Nine dog owners in the Moreton Bay Region will face court in coming months, with their pets accused of injuring other animals so badly they had to be euthanised and mauling a person.
Moreton Bay Regional Council Community and Environmental Services Director Bill Halpin said officers took public safety seriously and had not taken the decision to prosecute lightly.
“We take the matters very seriously, obviously the risk to other people’s animals and our community safety, which is why we’re also prosecuting around the matter of wandering animals,” he said.
|“If that animal’s out and wandering and then decides to take out a child or member of the community, that’s just simply not acceptable.”|
Six of the cases involve wandering animals, with the charges including failing to maintain a proper enclosure to prevent animal wandering or escaping, while the remainder involve dogs causing injuries.
“These are very serious matters that have resulted in injury to a person or animal and we are taking these matters forward,” Mr Halpin said.
The first case involves two dogs that are alleged to have attacked a guest at a property.
“They (the person) went into the property and at the end of the day the person had a section of their lower leg torn out when two animals on the property attacked the person.”
The remaining charges Council will bring to court relate to attacks on animals.
|“A wandering animal entered a property and attacked a cat,” Mr Halpin said.|
“It did significant damage to the cat and the cat had to be destroyed as a result.
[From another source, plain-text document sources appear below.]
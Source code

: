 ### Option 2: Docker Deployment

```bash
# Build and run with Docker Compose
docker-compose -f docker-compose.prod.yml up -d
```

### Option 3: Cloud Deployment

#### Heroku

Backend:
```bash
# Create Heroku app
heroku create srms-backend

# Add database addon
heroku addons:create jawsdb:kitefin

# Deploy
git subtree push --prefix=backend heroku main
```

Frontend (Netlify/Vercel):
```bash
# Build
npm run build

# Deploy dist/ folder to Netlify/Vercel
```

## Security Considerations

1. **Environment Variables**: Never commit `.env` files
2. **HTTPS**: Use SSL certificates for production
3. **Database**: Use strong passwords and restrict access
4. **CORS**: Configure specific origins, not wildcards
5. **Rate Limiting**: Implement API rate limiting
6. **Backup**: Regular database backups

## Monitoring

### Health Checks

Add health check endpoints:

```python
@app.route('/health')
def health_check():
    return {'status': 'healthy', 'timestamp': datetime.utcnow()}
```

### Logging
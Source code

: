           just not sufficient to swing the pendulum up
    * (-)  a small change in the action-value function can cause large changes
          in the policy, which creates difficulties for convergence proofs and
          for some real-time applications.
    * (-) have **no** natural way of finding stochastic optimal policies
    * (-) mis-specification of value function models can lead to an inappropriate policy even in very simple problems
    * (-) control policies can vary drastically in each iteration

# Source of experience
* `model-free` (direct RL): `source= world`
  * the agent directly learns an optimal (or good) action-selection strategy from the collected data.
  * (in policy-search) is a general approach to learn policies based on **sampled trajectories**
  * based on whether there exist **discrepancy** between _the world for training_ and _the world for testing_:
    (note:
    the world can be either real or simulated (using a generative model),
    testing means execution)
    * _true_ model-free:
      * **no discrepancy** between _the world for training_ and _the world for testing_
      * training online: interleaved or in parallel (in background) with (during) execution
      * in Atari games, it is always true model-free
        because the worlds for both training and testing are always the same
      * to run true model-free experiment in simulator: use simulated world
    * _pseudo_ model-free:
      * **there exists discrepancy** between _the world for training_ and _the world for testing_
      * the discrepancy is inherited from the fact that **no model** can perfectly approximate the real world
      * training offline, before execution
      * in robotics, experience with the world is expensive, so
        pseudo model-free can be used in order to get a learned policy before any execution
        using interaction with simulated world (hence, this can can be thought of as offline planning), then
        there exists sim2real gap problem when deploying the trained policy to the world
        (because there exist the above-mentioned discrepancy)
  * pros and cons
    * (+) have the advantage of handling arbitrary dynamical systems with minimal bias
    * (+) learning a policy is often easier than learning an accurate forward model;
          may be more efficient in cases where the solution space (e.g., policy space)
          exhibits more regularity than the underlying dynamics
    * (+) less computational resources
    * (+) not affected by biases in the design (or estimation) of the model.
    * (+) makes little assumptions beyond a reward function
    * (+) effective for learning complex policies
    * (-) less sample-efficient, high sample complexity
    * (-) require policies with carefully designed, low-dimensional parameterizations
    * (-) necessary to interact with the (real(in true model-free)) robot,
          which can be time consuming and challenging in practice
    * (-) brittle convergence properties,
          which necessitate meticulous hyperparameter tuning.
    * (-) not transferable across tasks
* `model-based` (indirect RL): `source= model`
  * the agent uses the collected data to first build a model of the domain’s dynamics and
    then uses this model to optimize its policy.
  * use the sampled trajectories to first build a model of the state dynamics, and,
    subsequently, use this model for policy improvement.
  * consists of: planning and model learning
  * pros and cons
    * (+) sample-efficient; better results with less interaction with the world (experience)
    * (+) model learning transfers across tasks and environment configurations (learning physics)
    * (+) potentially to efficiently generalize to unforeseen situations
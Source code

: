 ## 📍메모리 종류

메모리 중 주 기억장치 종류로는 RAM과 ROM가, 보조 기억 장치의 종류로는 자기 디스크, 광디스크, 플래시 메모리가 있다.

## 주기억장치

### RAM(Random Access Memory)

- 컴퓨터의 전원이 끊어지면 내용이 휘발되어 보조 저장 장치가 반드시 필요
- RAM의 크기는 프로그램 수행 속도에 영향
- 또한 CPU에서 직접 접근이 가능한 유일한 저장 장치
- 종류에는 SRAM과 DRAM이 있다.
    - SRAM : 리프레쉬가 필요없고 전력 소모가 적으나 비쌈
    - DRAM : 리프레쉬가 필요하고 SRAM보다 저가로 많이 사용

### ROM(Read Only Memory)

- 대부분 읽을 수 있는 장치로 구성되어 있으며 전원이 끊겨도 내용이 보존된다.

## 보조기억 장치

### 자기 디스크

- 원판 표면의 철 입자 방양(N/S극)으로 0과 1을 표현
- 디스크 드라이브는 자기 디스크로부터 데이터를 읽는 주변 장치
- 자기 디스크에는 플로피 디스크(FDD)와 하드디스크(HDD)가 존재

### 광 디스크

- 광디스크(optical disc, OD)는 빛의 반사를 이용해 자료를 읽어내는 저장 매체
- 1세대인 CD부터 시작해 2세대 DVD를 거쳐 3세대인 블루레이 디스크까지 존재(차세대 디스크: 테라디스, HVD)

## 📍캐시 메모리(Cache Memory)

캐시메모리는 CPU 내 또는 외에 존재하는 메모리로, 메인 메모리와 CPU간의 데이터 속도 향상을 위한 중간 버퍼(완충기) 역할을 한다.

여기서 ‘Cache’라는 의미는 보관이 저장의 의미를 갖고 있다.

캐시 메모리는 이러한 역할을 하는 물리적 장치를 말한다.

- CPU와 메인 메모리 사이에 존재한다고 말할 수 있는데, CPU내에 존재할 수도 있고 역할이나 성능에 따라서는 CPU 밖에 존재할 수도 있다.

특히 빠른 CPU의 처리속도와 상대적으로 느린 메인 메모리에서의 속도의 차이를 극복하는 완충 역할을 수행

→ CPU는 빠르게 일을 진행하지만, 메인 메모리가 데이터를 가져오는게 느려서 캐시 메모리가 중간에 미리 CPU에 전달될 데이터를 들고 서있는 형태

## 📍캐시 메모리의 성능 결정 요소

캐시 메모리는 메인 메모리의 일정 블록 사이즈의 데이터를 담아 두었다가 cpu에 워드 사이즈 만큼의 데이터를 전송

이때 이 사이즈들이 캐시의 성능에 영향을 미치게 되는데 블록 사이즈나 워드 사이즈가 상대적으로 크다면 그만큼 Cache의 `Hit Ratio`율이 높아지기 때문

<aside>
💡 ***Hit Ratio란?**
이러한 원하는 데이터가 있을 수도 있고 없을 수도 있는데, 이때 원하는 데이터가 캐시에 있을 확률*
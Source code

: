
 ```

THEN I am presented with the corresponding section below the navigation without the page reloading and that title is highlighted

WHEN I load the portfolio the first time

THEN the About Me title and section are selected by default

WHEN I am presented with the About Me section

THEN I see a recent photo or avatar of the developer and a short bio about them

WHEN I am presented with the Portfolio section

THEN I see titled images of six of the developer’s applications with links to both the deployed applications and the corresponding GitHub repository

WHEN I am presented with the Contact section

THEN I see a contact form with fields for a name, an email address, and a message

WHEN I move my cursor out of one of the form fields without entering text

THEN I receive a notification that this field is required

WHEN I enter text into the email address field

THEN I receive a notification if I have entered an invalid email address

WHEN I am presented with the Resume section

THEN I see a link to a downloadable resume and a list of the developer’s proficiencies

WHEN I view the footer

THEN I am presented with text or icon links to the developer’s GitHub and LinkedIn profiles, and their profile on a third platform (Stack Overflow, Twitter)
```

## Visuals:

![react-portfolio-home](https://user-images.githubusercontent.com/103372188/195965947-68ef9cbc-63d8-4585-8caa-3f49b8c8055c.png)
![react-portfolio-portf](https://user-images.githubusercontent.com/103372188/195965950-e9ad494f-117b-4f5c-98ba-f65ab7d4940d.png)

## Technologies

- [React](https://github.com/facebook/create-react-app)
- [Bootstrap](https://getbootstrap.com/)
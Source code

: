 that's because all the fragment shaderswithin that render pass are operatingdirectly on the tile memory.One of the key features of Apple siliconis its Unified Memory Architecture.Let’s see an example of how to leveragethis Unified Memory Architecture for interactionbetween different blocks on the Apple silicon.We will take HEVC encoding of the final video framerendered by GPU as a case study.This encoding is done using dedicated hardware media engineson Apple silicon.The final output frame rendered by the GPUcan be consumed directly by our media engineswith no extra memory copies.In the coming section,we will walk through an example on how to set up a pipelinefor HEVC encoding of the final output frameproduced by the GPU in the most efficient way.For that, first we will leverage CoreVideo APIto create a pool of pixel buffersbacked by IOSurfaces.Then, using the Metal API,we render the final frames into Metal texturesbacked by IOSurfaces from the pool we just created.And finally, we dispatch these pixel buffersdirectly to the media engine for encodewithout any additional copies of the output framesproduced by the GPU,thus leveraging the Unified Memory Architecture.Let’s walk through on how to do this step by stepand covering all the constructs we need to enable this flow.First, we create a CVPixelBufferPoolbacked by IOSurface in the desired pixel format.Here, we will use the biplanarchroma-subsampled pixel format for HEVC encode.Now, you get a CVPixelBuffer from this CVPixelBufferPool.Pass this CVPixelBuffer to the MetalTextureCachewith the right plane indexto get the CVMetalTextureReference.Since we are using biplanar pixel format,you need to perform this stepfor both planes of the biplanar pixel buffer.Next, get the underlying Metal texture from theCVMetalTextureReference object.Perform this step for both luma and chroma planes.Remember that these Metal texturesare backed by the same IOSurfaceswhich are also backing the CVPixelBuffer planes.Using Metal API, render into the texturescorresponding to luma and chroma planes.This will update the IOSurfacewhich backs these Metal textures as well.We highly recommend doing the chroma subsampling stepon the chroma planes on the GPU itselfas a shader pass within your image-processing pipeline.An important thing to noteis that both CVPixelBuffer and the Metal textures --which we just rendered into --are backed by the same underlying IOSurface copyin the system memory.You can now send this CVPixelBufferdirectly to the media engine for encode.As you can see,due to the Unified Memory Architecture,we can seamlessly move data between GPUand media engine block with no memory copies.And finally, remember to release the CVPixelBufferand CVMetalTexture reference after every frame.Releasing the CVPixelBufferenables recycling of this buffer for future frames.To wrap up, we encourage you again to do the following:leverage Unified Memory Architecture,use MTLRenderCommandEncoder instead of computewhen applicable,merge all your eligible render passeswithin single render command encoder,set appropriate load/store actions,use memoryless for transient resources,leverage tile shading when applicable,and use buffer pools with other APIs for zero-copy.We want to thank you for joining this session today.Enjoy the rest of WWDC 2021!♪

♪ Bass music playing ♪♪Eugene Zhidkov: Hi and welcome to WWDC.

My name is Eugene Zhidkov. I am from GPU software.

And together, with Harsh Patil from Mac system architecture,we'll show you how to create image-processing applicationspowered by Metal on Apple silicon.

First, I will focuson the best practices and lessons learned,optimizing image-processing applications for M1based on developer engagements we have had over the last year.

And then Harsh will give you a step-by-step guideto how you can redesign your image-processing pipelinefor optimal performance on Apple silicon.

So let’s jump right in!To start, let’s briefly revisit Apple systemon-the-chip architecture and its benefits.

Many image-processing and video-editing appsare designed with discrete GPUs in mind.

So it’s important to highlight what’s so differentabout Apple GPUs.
Another charge relates to a dog that escaped from its property and attacked a dog being walked by its owner.
“The animal was disembowelled and had to be euthanised,” Mr Halpin said.
“Another issue we have is a dog jumping a fence into the neighbour’s yard, puncturing a lung, causing significant damage to the animal and again, it had to be euthanised.
Mr Halpin said officers thoroughly investigated each case before deciding to proceed with court action, gathering evidence such as medical reports and considering mitigating circumstances.
|“There are review procedures in place – we are not unreasonable,” he said.|
“Penalties are in the vicinity of $15,000 (but) if there was a particular difficulty the magistrate could lift that up to $45,000.”